A high-ranking editor with the Communist Party newspaper Granma has left
Cuba to live in Miami.

Aida Calviac Mora told America TeVe Thursday that she arrived in the
U.S. through Mexico and plans to stay.

The former international news page editor criticized the state media
monopoly and said there is a "crisis of credibility" in the relationship
between the public and the Cuban news media.

She said whenever she approached the paper's directors with new ideas
and different perspectives for news coverage she was told "it's not a
good time" or "the enemy could use it against us."

Show host Juan Manuel Cao called her one of the most important Granma
journalists to leave in recent years.

The 29-year-old journalist joins her husband in Miami, a former Radio
Rebelde reporter.

Granma is the official newspaper of the Central Committee of the Cuban
Communist Party.
Its name comes from the yacht Granma that carried Fidel Castro and 81
other rebels to Cuba's shores in 1956 launching the Cuban Revolution.

The news of Calviac's departure came a year after a travel reform went
into effect that scrapped an exit visa requirement that for five decades
had made it difficult for most islanders to go abroad.

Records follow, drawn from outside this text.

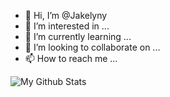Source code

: - 👋 Hi, I’m @Jakelyny
- 👀 I’m interested in ...
- 🌱 I’m currently learning ...
- 💞️ I’m looking to collaborate on ...
- 📫 How to reach me ...
<img align="center" src="https://github-readme-stats.vercel.app/api/top-langs/?username=Jakelyny&layout=compact&theme=radical" alt="My Github Stats">

<!---
Jakelyny/Jakelyny is a ✨ special ✨ repository because its `README.md` (this file) appears on your GitHub profile.
You can click the Preview link to take a look at your changes.
--->
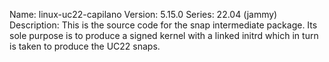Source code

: Name:    linux-uc22-capilano
Version: 5.15.0
Series:  22.04 (jammy)
Description:
    This is the source code for the snap intermediate package. Its sole purpose is to
    produce a signed kernel with a linked initrd which in turn is taken to produce the
    UC22 snaps.
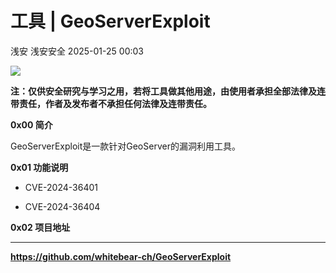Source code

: #  工具 | GeoServerExploit   
浅安  浅安安全   2025-01-25 00:03  
  
![](https://mmbiz.qpic.cn/sz_mmbiz_png/7stTqD182SVzMC5PhTRfg5YJicJicoQSeXgnnXPtZSTKfWzJGrjCeTM9IEInErknfibHY7gJLviaibmoj0TqnBrQgJQ/640?wx_fmt=png&from=appmsg "")  
  
**注：仅供安全研究与学习之用，若将工具做其他用途，由使用者承担全部法律及连带责任，作者及发布者不承担任何法律及连带责任。**  
  
**0x00 简介**  
  
GeoServerExploit是一款针对GeoServer的漏洞利用工具。  
  
**0x01 功能说明**  
- CVE-2024-36401  
  
- CVE-2024-36404  
  
**0x02 项目地址**  
****  
  
**https://github.com/whitebear-ch/GeoServerExploit**  
  
  
  
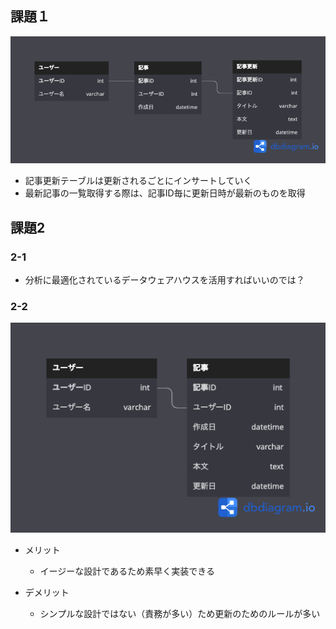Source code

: ## 課題１

![](./db-diagram-5_1.png)

- 記事更新テーブルは更新されるごとにインサートしていく
- 最新記事の一覧取得する際は、記事ID毎に更新日時が最新のものを取得

## 課題2

### 2-1

- 分析に最適化されているデータウェアハウスを活用すればいいのでは？

### 2-2

![](./db-diagram-5_2.png)

- メリット
  - イージーな設計であるため素早く実装できる

- デメリット
  - シンプルな設計ではない（責務が多い）ため更新のためのルールが多い
  <!-- - 最新記事を取得する際のクエリが複雑になる -->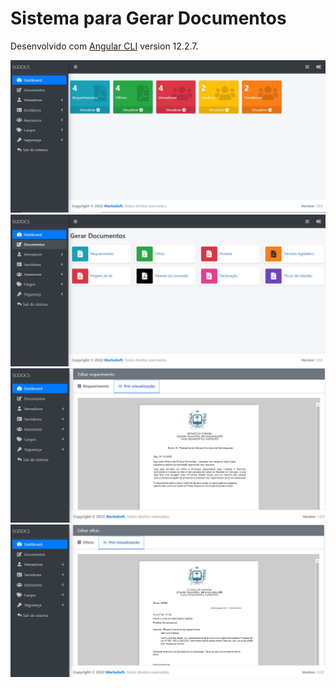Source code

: # Sistema para Gerar Documentos

Desenvolvido com [Angular CLI](https://github.com/angular/angular-cli) version 12.2.7.

<img src="https://github.com/samuelfer/requerimento-app/blob/master/dashboard.jpg">
<img src="https://github.com/samuelfer/requerimento-app/blob/master/gerar-documentos.jpg">
<img src="https://github.com/samuelfer/requerimento-app/blob/master/preview-requerimento.jpg">
<img src="https://github.com/samuelfer/requerimento-app/blob/master/preview-oficio.jpg">


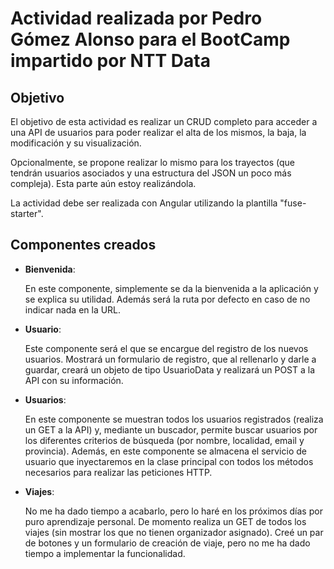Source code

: # Actividad realizada por Pedro Gómez Alonso para el BootCamp impartido por NTT Data

## Objetivo

El objetivo de esta actividad es realizar un CRUD completo para acceder a una API de usuarios para poder realizar el alta de los mismos, la baja, la modificación y su visualización.

Opcionalmente, se propone realizar lo mismo para los trayectos (que tendrán usuarios asociados y una estructura del JSON un poco más compleja). Esta parte aún estoy realizándola.

La actividad debe ser realizada con Angular utilizando la plantilla "fuse-starter". 

## Componentes creados
* **Bienvenida**: 

    En este componente, simplemente se da la bienvenida a la aplicación y se explica su utilidad. Además será la ruta por defecto en caso de no indicar nada en la URL.
* **Usuario**: 

    Este componente será el que se encargue del registro de los nuevos usuarios. Mostrará un formulario de registro, que al rellenarlo y darle a guardar, creará un objeto
de tipo UsuarioData y realizará un POST a la API con su información.
* **Usuarios**: 

    En este componente se muestran todos los usuarios registrados (realiza un GET a la API) y, mediante un buscador, permite buscar usuarios por los diferentes criterios
de búsqueda (por nombre, localidad, email y provincia). Además, en este componente se almacena el servicio de usuario que inyectaremos en la clase principal con todos los métodos necesarios
para realizar las peticiones HTTP.
* **Viajes**: 

    No me ha dado tiempo a acabarlo, pero lo haré en los próximos días por puro aprendizaje personal. De momento realiza un GET de todos los viajes (sin mostrar los que no tienen
organizador asignado). Creé un par de botones y un formulario de creación de viaje, pero no me ha dado tiempo a implementar la funcionalidad.
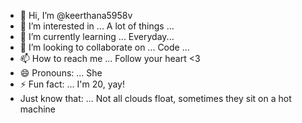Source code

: - 👋 Hi, I’m @keerthana5958v  
- 👀 I’m interested in ... A lot of things ...  
- 🌱 I’m currently learning ... Everyday...      
- 💞️ I’m looking to collaborate on ... Code ...     
- 📫 How to reach me ... Follow your heart <3        
- 😄 Pronouns: ... She  
- ⚡ Fun fact: ... I'm 20, yay!          
- Just know that: ... Not all clouds float, sometimes they sit on a hot machine    
 
<!--- 
keerthana5958v/keerthana5958v is a ✨ special ✨ repository because its `README.md` (this file) appears on your GitHub profile.
You can click the Preview link to take a look at your changes.
--->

The much-hated measure was long justified as necessary to prevent brain
drain as scientists, doctors, athletes and other skilled citizens were
lured away from the Communist-run nation by the promise of capitalist
riches.

A year into the new law, Cubans are traveling in record numbers. Some
have not returned, but there's no sign of the mass exodus that some feared.

Through the end of November, 185,000 Cubans traveled abroad on 258,000
separate trips, a migration official said last month. That represents a
35 percent increase on the previous year.

About 66,000 Cubans traveled to the U.S. during the period, a figure
that apparently includes everyone from tourists to islanders with
immigrant visas, from researchers on academic exchanges to dual
Spanish-Cuban citizens who can enter the U.S. without a visa.

Only about 40 percent, or 26,000, have returned to the island so far.
That means about 40,000 Cubans are still abroad — comparable to the
total number of Cuban immigrants to the United States in 2012.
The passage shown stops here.